Directions ::
After locating the line that holds "T \countable", copy that line and all that follow it word for word through the end of the data, with no pictures.

Supplied entries ::
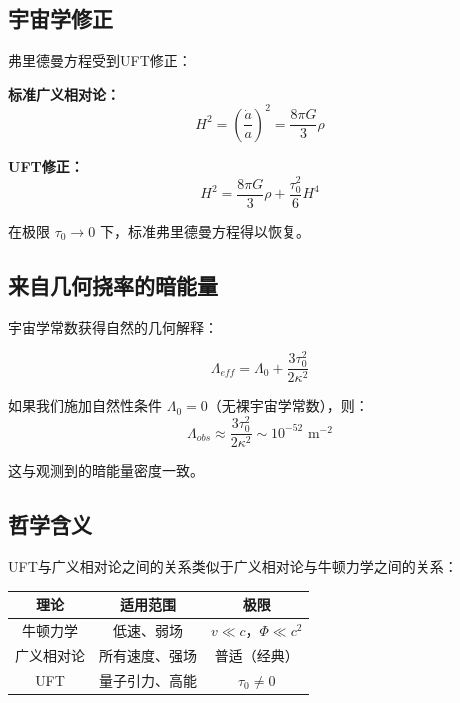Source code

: \subsection{宇宙学修正}

弗里德曼方程受到UFT修正：

\textbf{标准广义相对论：}
\begin{equation}
    H^2 = \left(\frac{\dot{a}}{a}\right)^2 = \frac{8\pi G}{3}\rho
\end{equation}

\textbf{UFT修正：}
\begin{equation}
    H^2 = \frac{8\pi G}{3}\rho + \frac{\tau_0^2}{6}H^4
    \label{eq:modified_friedmann}
\end{equation}

在极限 $\tau_0 \to 0$ 下，标准弗里德曼方程得以恢复。

\subsection{来自几何挠率的暗能量}

宇宙学常数获得自然的几何解释：

\begin{equation}
    \Lambda_{eff} = \Lambda_0 + \frac{3\tau_0^2}{2\kappa^2}
    \label{eq:dark_energy_torsion}
\end{equation}

如果我们施加自然性条件 $\Lambda_0 = 0$（无裸宇宙学常数），则：
\begin{equation}
    \Lambda_{obs} \approx \frac{3\tau_0^2}{2\kappa^2} \sim 10^{-52} \text{ m}^{-2}
\end{equation}

这与观测到的暗能量密度一致。

\subsection{哲学含义}

UFT与广义相对论之间的关系类似于广义相对论与牛顿力学之间的关系：

\begin{center}
\begin{tabular}{@{}ccc@{}}
\toprule
理论 & 适用范围 & 极限 \\
\midrule
牛顿力学 & 低速、弱场 & $v \ll c$，$\Phi \ll c^2$ \\
广义相对论 & 所有速度、强场 & 普适（经典） \\
UFT & 量子引力、高能 & $\tau_0 \neq 0$ \\
\bottomrule
\end{tabular}
\end{center}

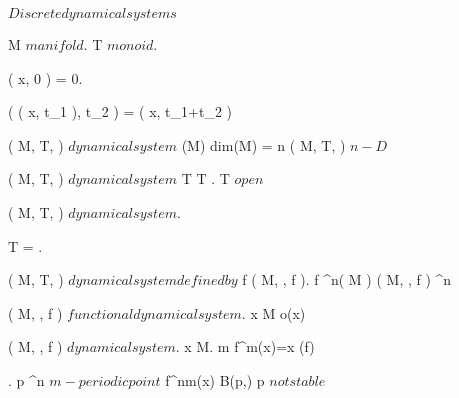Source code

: \documentclass[../Main/main]{subfiles}
\begin{document}
\unit{ $ Discrete dynamical systems $ }
{	
	
	{
		{
			M $ manifold $.
			T $ monoid $.

		}
		{
			{
				\phi( x, 0 ) = 0.

				{
					\phi( \phi( x, t_1 ), t_2 ) = \phi( x, t_1+t_2 )
				}
			}
		}

	}
	{
		{
			( M, T, \phi ) $ dynamical system $
		}
		{
			\dim(M)
		}
		\denote
		{
			dim(M) = n \as ( M, T, \phi ) $ n-D $
		}
	}


	{
		{
			( M, T, \phi ) $ dynamical system $
		}
		{
			T \countable
		}
		{
			T \subset \R.
			T $ open $
		}
	}


	{
		{
			( M, T, \phi ) $ dynamical system $.
		}
		{
			T = \N.

		}
		\denote
		{
			( M, T, \phi ) $ dynamical system defined by $ f \as ( M, \N, f ).
			f \in \Cc^n( M ) \as ( M, \N, f ) \hspace{5pt} \Cc^n 
		}
	}
	
	
	{
		{
			( M, \N, f ) $ functional dynamical system $.
			x \in M
		}
		{
		}
		\denote
		{
			o(x)
		}
	}
	
	
	{
		{
			( M, \N, f ) $ dynamical system $.
			x \in M.
			m \in \N
		}
		{
			f^m(x)=x
		}
		\denote
		{
			 \as \fixed(f)
		}
	}


	{
		{
			.
			p \in \R^n $ m-periodic point $
		}
		{
			\all{ \epsilon \in \R^+ }
			{
				\ex{ \delta \in \R^+ }
				{
					{
						{
							f^{nm}(x) \in B(p,\epsilon)
						}
					}
				}
			}
		}
		{
			p $ not stable $
		}
	}
	
}
\end{document}
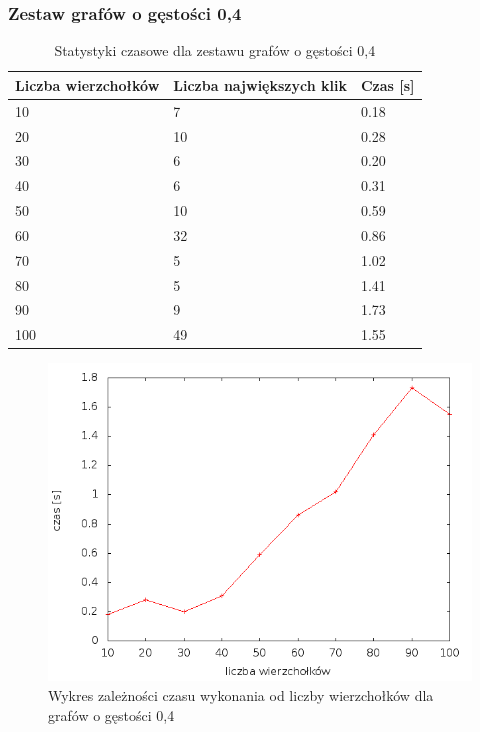 \documentclass[12pt, a4paper]{article}
\begin{document}
\subsubsection*{Zestaw grafów o gęstości 0,4}
\begin{table}[H]
\caption{Statystyki czasowe dla zestawu grafów o gęstości 0,4}
\begin{center}
    \begin{tabular}{|l|l|l|}
    \hline
    Liczba wierzchołków & Liczba największych klik & Czas [s] \\ \hline
    10 & 7 & 0.18 \\ \hline
    20 & 10 & 0.28 \\ \hline
    30 & 6 & 0.20 \\ \hline
    40 & 6 & 0.31 \\ \hline
    50 & 10 & 0.59 \\ \hline
    60 & 32 & 0.86 \\ \hline
    70 & 5 & 1.02 \\ \hline
    80 & 5 & 1.41 \\ \hline
    90 & 9 & 1.73 \\ \hline
    100 & 49 & 1.55 \\ \hline
    \end{tabular}
\end{center}
\end{table}

\begin{figure}[h]
    \begin{center}
	\includegraphics[scale=0.5]{../experiment_1/img/den/den_04.png}
	\caption{Wykres zależności czasu wykonania od liczby wierzchołków dla grafów o gęstości 0,4}
    \end{center}
\end{figure}
\end{document}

Output of the task ::
			T \countable
		}
		{
			T \subset \R.
			T $ open $
		}
	}


	{
		{
			( M, T, \phi ) $ dynamical system $.
		}
		{
			T = \N.

		}
		\denote
		{
			( M, T, \phi ) $ dynamical system defined by $ f \as ( M, \N, f ).
			f \in \Cc^n( M ) \as ( M, \N, f ) \hspace{5pt} \Cc^n 
		}
	}
	
	
	{
		{
			( M, \N, f ) $ functional dynamical system $.
			x \in M
		}
		{
		}
		\denote
		{
			o(x)
		}
	}
	
	
	{
		{
			( M, \N, f ) $ dynamical system $.
			x \in M.
			m \in \N
		}
		{
			f^m(x)=x
		}
		\denote
		{
			 \as \fixed(f)
		}
	}


	{
		{
			.
			p \in \R^n $ m-periodic point $
		}
		{
			\all{ \epsilon \in \R^+ }
			{
				\ex{ \delta \in \R^+ }
				{
					{
						{
							f^{nm}(x) \in B(p,\epsilon)
						}
					}
				}
			}
		}
		{
			p $ not stable $
		}
	}
	
}
\end{document}
 \documentclass[12pt, a4paper]{article}
\begin{document}
\subsubsection*{Zestaw grafów o gęstości 0,4}
\begin{table}[H]
\caption{Statystyki czasowe dla zestawu grafów o gęstości 0,4}
\begin{center}
    \begin{tabular}{|l|l|l|}
    \hline
    Liczba wierzchołków & Liczba największych klik & Czas [s] \\ \hline
    10 & 7 & 0.18 \\ \hline
    20 & 10 & 0.28 \\ \hline
    30 & 6 & 0.20 \\ \hline
    40 & 6 & 0.31 \\ \hline
    50 & 10 & 0.59 \\ \hline
    60 & 32 & 0.86 \\ \hline
    70 & 5 & 1.02 \\ \hline
    80 & 5 & 1.41 \\ \hline
    90 & 9 & 1.73 \\ \hline
    100 & 49 & 1.55 \\ \hline
    \end{tabular}
\end{center}
\end{table}

\begin{figure}[h]
    \begin{center}
	\includegraphics[scale=0.5]{../experiment_1/img/den/den_04.png}
	\caption{Wykres zależności czasu wykonania od liczby wierzchołków dla grafów o gęstości 0,4}
    \end{center}
\end{figure}
\end{document}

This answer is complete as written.